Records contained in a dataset

══════

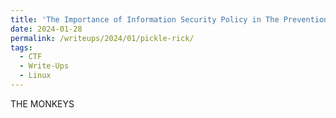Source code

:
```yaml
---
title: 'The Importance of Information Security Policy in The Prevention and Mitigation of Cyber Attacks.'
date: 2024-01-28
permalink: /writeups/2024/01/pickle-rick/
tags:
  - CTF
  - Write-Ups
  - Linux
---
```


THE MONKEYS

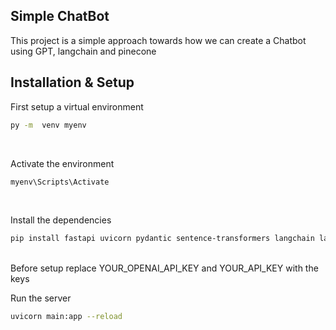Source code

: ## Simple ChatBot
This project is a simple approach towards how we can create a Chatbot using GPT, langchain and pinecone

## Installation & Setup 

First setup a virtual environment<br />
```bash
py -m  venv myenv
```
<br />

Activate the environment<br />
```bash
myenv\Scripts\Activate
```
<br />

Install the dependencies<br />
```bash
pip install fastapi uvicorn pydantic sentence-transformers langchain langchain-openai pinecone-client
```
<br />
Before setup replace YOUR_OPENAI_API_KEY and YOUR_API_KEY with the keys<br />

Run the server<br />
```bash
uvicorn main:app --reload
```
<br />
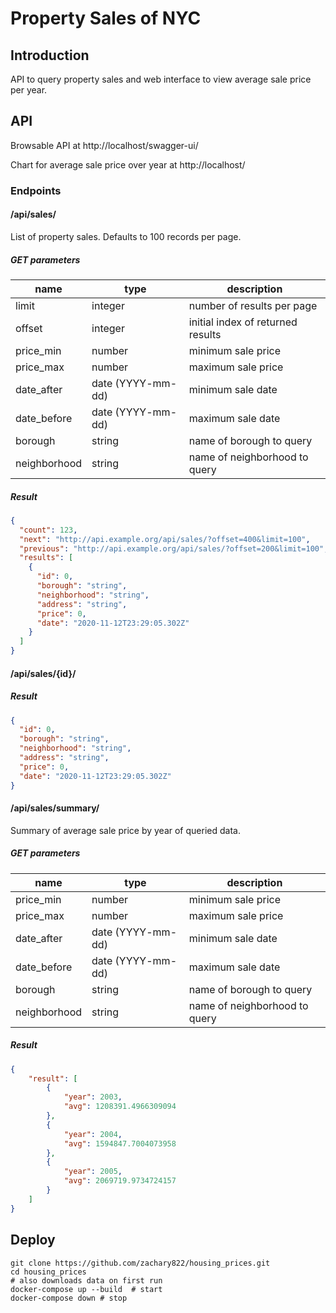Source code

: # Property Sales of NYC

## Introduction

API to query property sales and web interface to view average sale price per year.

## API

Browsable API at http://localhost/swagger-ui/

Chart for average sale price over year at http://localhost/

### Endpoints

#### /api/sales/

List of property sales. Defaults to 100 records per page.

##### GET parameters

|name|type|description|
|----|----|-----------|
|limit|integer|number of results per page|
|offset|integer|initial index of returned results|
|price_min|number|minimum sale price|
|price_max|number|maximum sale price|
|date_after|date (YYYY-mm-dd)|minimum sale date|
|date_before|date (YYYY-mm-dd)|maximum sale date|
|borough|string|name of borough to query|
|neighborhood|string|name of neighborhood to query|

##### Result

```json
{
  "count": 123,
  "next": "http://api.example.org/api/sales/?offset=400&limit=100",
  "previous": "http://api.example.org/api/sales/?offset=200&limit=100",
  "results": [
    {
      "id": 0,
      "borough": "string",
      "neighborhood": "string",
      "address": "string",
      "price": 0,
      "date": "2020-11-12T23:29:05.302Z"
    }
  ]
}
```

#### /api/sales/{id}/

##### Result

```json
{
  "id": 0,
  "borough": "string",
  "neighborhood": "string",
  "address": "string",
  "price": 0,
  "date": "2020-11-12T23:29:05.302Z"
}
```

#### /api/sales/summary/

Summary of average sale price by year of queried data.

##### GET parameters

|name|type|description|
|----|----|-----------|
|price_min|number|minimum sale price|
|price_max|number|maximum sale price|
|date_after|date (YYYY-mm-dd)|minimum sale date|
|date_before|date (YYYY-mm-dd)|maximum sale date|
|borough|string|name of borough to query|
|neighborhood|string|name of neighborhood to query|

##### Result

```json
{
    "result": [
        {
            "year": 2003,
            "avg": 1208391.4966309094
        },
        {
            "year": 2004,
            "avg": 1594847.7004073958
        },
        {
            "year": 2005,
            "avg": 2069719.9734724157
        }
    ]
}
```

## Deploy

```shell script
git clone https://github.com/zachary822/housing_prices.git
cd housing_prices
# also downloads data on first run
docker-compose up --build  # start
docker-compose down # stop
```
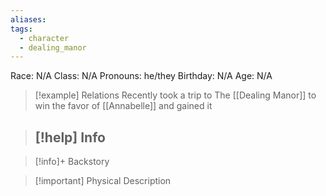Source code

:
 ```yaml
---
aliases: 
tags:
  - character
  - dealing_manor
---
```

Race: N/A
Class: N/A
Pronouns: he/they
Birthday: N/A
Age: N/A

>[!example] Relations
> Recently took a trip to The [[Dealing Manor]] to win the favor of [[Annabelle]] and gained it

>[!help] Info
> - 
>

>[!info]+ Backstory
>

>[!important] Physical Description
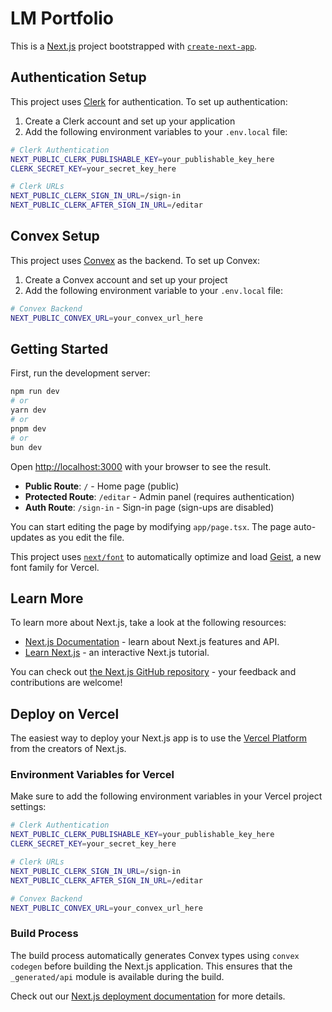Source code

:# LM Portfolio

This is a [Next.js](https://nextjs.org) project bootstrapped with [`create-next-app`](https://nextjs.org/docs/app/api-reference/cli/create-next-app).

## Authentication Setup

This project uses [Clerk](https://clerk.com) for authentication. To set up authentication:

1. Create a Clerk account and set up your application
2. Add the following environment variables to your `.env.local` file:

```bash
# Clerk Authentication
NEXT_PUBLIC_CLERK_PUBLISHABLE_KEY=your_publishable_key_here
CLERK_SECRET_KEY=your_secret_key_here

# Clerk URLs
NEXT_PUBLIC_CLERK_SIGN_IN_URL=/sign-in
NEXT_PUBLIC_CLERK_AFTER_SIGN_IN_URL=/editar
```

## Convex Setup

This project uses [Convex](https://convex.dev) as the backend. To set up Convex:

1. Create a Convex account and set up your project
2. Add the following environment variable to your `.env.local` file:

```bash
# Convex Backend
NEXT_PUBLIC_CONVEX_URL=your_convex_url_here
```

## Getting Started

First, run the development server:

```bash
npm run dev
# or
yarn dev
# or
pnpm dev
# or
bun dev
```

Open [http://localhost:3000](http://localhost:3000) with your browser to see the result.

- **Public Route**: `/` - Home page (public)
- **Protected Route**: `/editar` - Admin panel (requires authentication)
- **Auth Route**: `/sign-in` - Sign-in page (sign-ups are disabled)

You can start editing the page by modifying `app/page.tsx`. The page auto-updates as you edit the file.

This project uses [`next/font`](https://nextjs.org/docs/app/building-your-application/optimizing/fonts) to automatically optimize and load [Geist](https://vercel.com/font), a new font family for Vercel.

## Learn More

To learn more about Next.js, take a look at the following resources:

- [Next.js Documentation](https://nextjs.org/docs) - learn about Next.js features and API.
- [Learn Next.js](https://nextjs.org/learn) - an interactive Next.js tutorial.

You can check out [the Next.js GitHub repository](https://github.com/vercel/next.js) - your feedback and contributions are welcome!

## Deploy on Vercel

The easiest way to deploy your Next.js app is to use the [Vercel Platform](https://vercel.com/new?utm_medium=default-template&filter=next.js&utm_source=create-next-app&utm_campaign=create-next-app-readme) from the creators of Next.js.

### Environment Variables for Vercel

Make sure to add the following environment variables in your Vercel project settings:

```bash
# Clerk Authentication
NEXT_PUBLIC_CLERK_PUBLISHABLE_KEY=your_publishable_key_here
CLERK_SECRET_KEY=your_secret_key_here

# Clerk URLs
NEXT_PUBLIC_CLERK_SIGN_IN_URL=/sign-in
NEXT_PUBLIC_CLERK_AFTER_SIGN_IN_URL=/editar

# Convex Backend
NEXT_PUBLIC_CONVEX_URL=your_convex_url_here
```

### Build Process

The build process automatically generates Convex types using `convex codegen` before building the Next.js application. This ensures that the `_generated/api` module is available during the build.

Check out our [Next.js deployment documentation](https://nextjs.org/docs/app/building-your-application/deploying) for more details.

══════

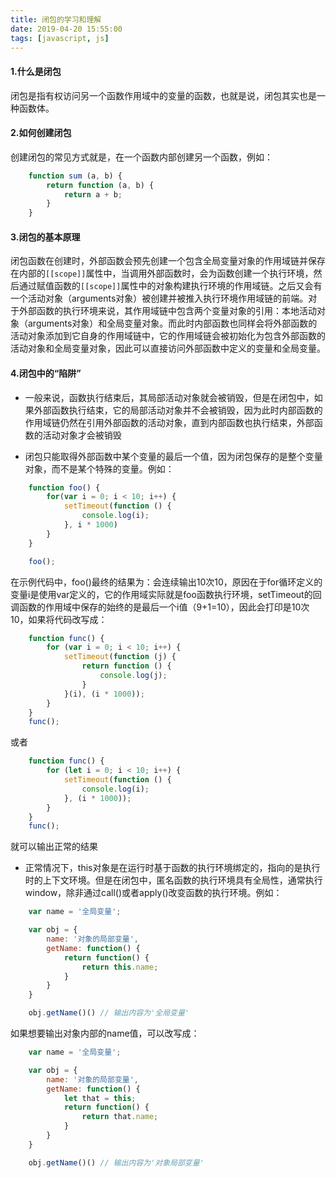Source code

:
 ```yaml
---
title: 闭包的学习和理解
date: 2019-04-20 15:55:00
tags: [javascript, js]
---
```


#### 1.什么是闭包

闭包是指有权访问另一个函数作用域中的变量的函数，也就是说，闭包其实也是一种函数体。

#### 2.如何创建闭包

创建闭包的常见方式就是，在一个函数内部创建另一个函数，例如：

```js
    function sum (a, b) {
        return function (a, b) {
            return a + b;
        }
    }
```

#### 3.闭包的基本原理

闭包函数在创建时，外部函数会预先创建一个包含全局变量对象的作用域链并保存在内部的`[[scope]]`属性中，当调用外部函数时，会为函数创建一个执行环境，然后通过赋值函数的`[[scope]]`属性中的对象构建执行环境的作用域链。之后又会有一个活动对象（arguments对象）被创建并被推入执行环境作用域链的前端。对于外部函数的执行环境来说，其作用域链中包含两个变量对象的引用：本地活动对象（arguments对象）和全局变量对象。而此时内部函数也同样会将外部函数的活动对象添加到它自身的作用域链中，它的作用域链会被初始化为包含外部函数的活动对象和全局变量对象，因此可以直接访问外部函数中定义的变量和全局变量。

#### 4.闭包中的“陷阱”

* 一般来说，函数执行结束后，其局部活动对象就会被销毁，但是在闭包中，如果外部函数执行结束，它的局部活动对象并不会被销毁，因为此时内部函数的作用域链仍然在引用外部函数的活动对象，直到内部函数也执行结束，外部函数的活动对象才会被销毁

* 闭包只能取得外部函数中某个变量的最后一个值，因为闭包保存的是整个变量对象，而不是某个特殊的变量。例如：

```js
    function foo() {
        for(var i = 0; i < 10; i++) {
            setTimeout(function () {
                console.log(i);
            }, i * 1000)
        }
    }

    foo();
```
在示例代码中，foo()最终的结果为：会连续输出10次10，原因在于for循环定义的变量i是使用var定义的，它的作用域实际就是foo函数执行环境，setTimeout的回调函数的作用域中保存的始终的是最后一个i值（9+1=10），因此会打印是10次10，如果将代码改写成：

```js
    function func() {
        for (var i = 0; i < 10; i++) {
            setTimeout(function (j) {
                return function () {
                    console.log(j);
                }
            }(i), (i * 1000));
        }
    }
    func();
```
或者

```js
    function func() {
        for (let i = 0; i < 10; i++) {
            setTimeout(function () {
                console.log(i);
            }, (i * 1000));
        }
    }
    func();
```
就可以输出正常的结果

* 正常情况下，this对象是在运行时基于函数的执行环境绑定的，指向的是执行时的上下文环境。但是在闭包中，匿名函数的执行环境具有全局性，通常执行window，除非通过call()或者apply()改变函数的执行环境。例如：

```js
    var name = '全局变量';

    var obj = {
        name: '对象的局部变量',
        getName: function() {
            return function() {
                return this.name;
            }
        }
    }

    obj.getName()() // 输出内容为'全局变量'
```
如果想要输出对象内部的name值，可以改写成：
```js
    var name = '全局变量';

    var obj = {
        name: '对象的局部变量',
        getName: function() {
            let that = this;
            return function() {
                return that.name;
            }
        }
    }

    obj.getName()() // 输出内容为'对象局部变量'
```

══════

# Your assignment:
Copy, exactly and only, the lines above that begin with the one containing "## Learn More" and finish with the one containing "### Environment Variables for Vercel".

# Your response:
## Learn More

To learn more about Next.js, take a look at the following resources:

- [Next.js Documentation](https://nextjs.org/docs) - learn about Next.js features and API.
- [Learn Next.js](https://nextjs.org/learn) - an interactive Next.js tutorial.

You can check out [the Next.js GitHub repository](https://github.com/vercel/next.js) - your feedback and contributions are welcome!

## Deploy on Vercel

The easiest way to deploy your Next.js app is to use the [Vercel Platform](https://vercel.com/new?utm_medium=default-template&filter=next.js&utm_source=create-next-app&utm_campaign=create-next-app-readme) from the creators of Next.js.

### Environment Variables for Vercel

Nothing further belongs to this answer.